A timetable change means that some will miss Harry “Baauer” Rodrigues – switched with Sub Focus in Knife Party's Haunted House tent, the FMF 'bass arena'. The Brooklyn-based upstart, who crossed over last year with Harlem Shake, is anxious to prove himself no one-track pony and he achieves that, even if the crowd is smaller than might be expected. And, yeah, he drops Harlem Shake at the end. There's really no escaping it.

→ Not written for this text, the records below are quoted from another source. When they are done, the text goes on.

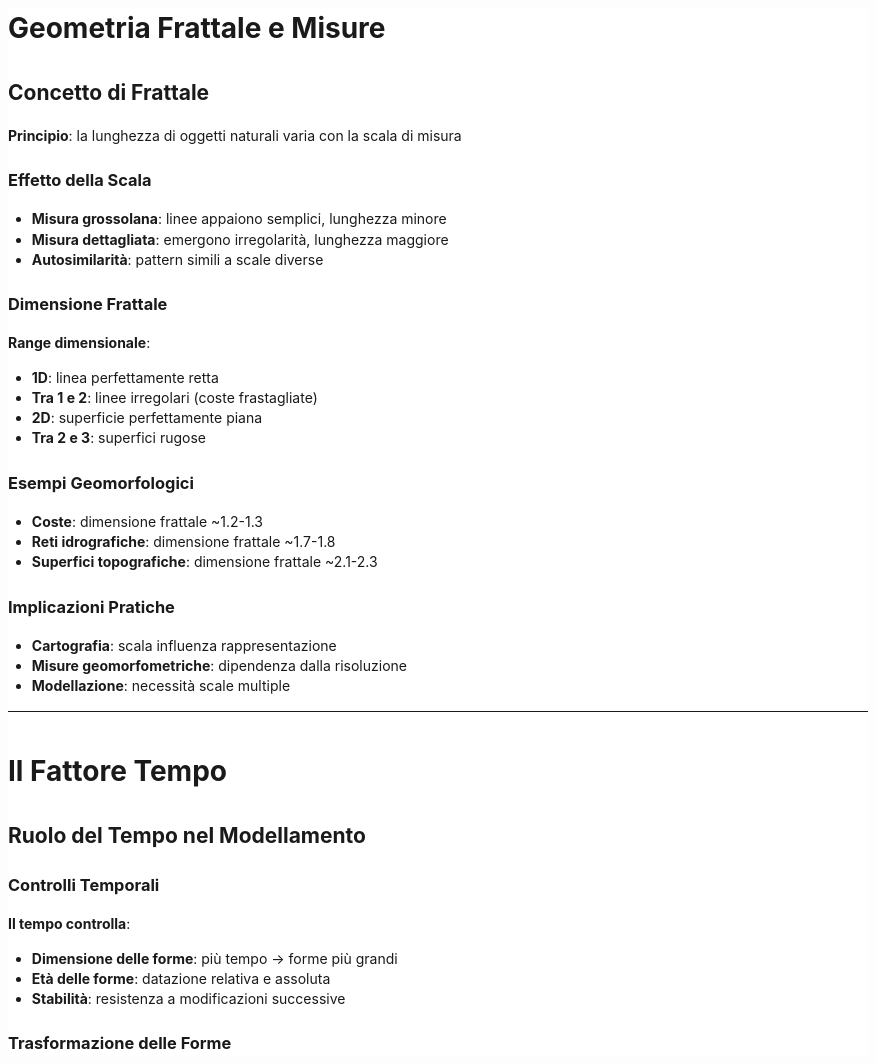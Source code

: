 
# Geometria Frattale e Misure

## Concetto di Frattale

**Principio**: la lunghezza di oggetti naturali varia con la scala di misura

### Effetto della Scala

- **Misura grossolana**: linee appaiono semplici, lunghezza minore
- **Misura dettagliata**: emergono irregolarità, lunghezza maggiore
- **Autosimilarità**: pattern simili a scale diverse

### Dimensione Frattale

**Range dimensionale**:

- **1D**: linea perfettamente retta
- **Tra 1 e 2**: linee irregolari (coste frastagliate)
- **2D**: superficie perfettamente piana
- **Tra 2 e 3**: superfici rugose

### Esempi Geomorfologici

- **Coste**: dimensione frattale ~1.2-1.3
- **Reti idrografiche**: dimensione frattale ~1.7-1.8
- **Superfici topografiche**: dimensione frattale ~2.1-2.3

### Implicazioni Pratiche

- **Cartografia**: scala influenza rappresentazione
- **Misure geomorfometriche**: dipendenza dalla risoluzione
- **Modellazione**: necessità scale multiple

---

# Il Fattore Tempo

## Ruolo del Tempo nel Modellamento

### Controlli Temporali

**Il tempo controlla**:

- **Dimensione delle forme**: più tempo → forme più grandi
- **Età delle forme**: datazione relativa e assoluta
- **Stabilità**: resistenza a modificazioni successive

### Trasformazione delle Forme

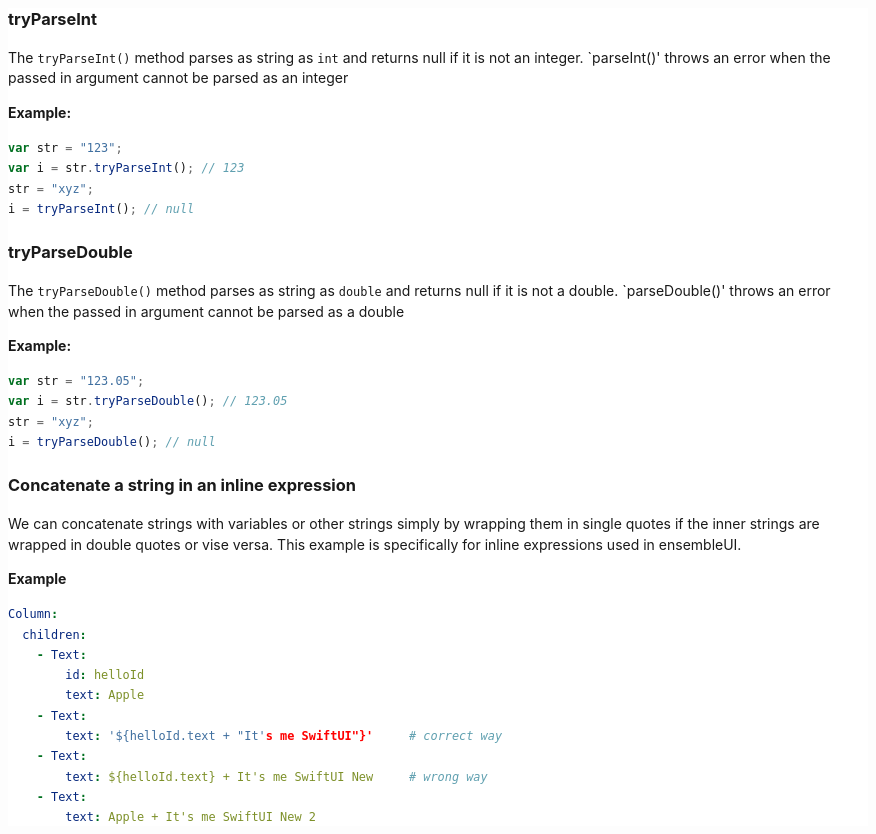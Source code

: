 ### tryParseInt

The `tryParseInt()` method parses as string as `int` and returns null if it is not an integer. `parseInt()' throws an error when the passed in argument cannot be parsed as an integer

**Example:**

```javascript
var str = "123";
var i = str.tryParseInt(); // 123
str = "xyz";
i = tryParseInt(); // null
```

### tryParseDouble

The `tryParseDouble()` method parses as string as `double` and returns null if it is not a double. `parseDouble()' throws an error when the passed in argument cannot be parsed as a double

**Example:**

```javascript
var str = "123.05";
var i = str.tryParseDouble(); // 123.05
str = "xyz";
i = tryParseDouble(); // null
```

### Concatenate a string in an inline expression

We can concatenate strings with variables or other strings simply by wrapping them in single quotes if the inner strings are wrapped in double quotes or vise versa. This example is specifically for inline expressions used in ensembleUI.

**Example**

```yaml
Column:
  children:
    - Text:
        id: helloId
        text: Apple
    - Text:
        text: '${helloId.text + "It's me SwiftUI"}'     # correct way
    - Text:
        text: ${helloId.text} + It's me SwiftUI New     # wrong way
    - Text:
        text: Apple + It's me SwiftUI New 2

```
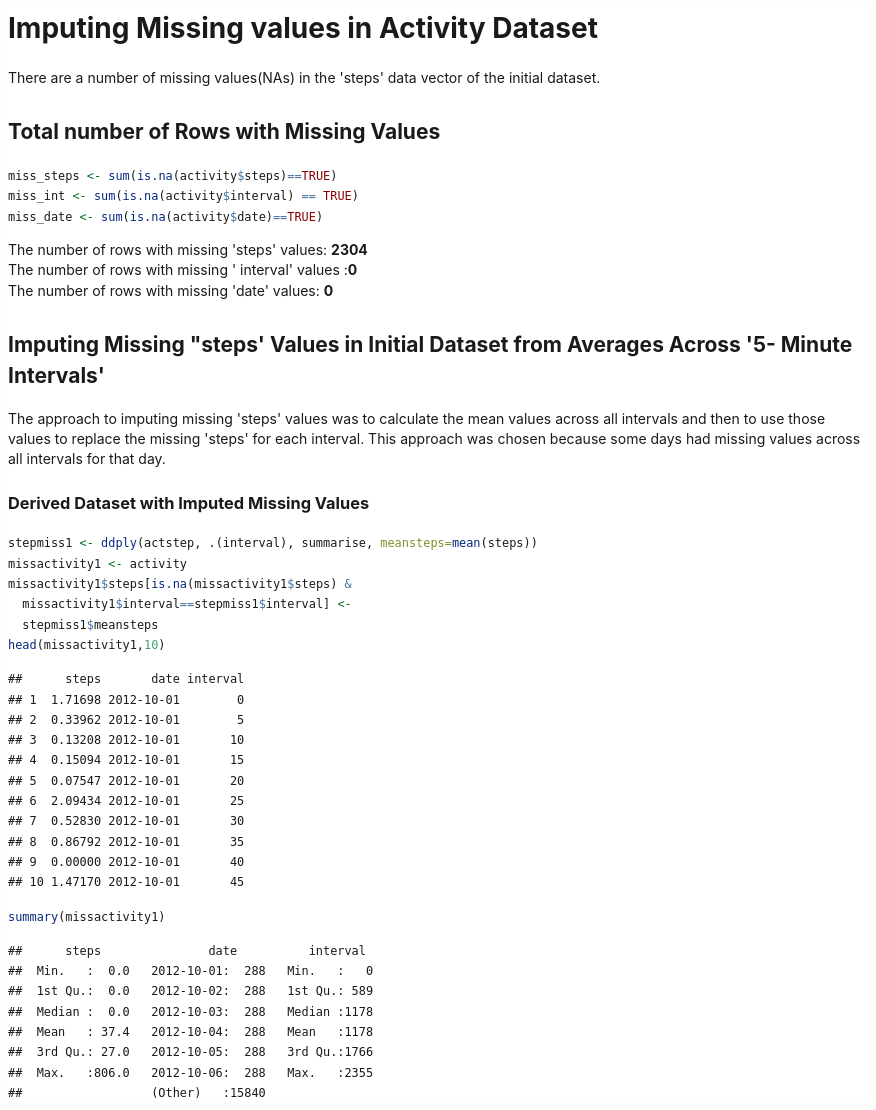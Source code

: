 # Imputing Missing values in Activity Dataset
There are a number of missing values(NAs) in the 'steps' data vector of the initial dataset.

## Total number of Rows with Missing Values


```r
miss_steps <- sum(is.na(activity$steps)==TRUE)
miss_int <- sum(is.na(activity$interval) == TRUE)
miss_date <- sum(is.na(activity$date)==TRUE)
```
The number of rows with missing 'steps' values: **2304**    
The number of rows with missing ' interval' values :**0**    
The number of rows with missing 'date' values: **0**     

## Imputing Missing "steps' Values in Initial Dataset from Averages Across '5- Minute Intervals'
The approach to imputing missing 'steps' values was to calculate the mean values across all intervals and then to use those values to replace the missing 'steps' for each interval.  This approach was chosen because some days had missing values across all intervals for that day.

### Derived Dataset with Imputed Missing Values

```r
stepmiss1 <- ddply(actstep, .(interval), summarise, meansteps=mean(steps))
missactivity1 <- activity
missactivity1$steps[is.na(missactivity1$steps) & 
  missactivity1$interval==stepmiss1$interval] <- 
  stepmiss1$meansteps
head(missactivity1,10)
```

```
##      steps       date interval
## 1  1.71698 2012-10-01        0
## 2  0.33962 2012-10-01        5
## 3  0.13208 2012-10-01       10
## 4  0.15094 2012-10-01       15
## 5  0.07547 2012-10-01       20
## 6  2.09434 2012-10-01       25
## 7  0.52830 2012-10-01       30
## 8  0.86792 2012-10-01       35
## 9  0.00000 2012-10-01       40
## 10 1.47170 2012-10-01       45
```

```r
summary(missactivity1)
```

```
##      steps               date          interval   
##  Min.   :  0.0   2012-10-01:  288   Min.   :   0  
##  1st Qu.:  0.0   2012-10-02:  288   1st Qu.: 589  
##  Median :  0.0   2012-10-03:  288   Median :1178  
##  Mean   : 37.4   2012-10-04:  288   Mean   :1178  
##  3rd Qu.: 27.0   2012-10-05:  288   3rd Qu.:1766  
##  Max.   :806.0   2012-10-06:  288   Max.   :2355  
##                  (Other)   :15840
```
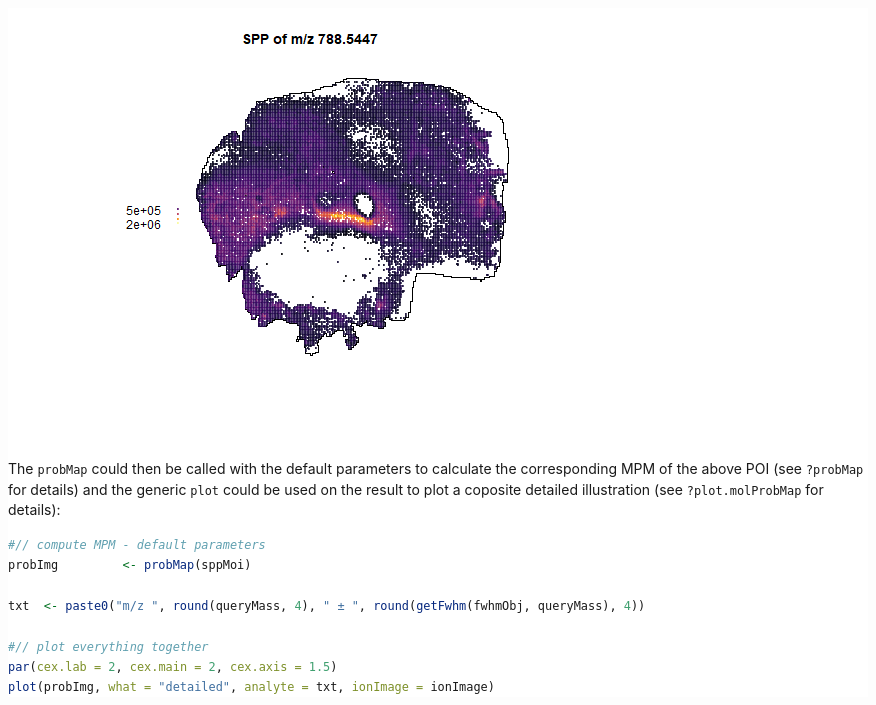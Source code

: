 ![plot of chunk sppmoi](figure/sppmoi-1.png)


The `probMap` could then be called with the default parameters to calculate the corresponding MPM of the above POI (see `?probMap` for details) and the generic `plot` could be used on the result to plot a coposite detailed illustration (see `?plot.molProbMap` for details): 


```r
#// compute MPM - default parameters
probImg         <- probMap(sppMoi)

txt  <- paste0("m/z ", round(queryMass, 4), " ± ", round(getFwhm(fwhmObj, queryMass), 4))

#// plot everything together
par(cex.lab = 2, cex.main = 2, cex.axis = 1.5)
plot(probImg, what = "detailed", analyte = txt, ionImage = ionImage)
```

That teen prodigy Porter Robinson is a regular Australian visitor. North Carolina's inventor of complextro, considering himself primarily a producer, had intended to unveil a live show this year but, when his DJ sets are this exhilarating, what's the rush? The EDM poster child's epic style is that of a postmodern quick-mix that lurches from aggro bass to melodic synth ambience with intricate sonic textures and Robinson jumps frenetically as he plays the Haunted House. He actually drops Kanye West's punk Black Skinhead. Supernaturally good.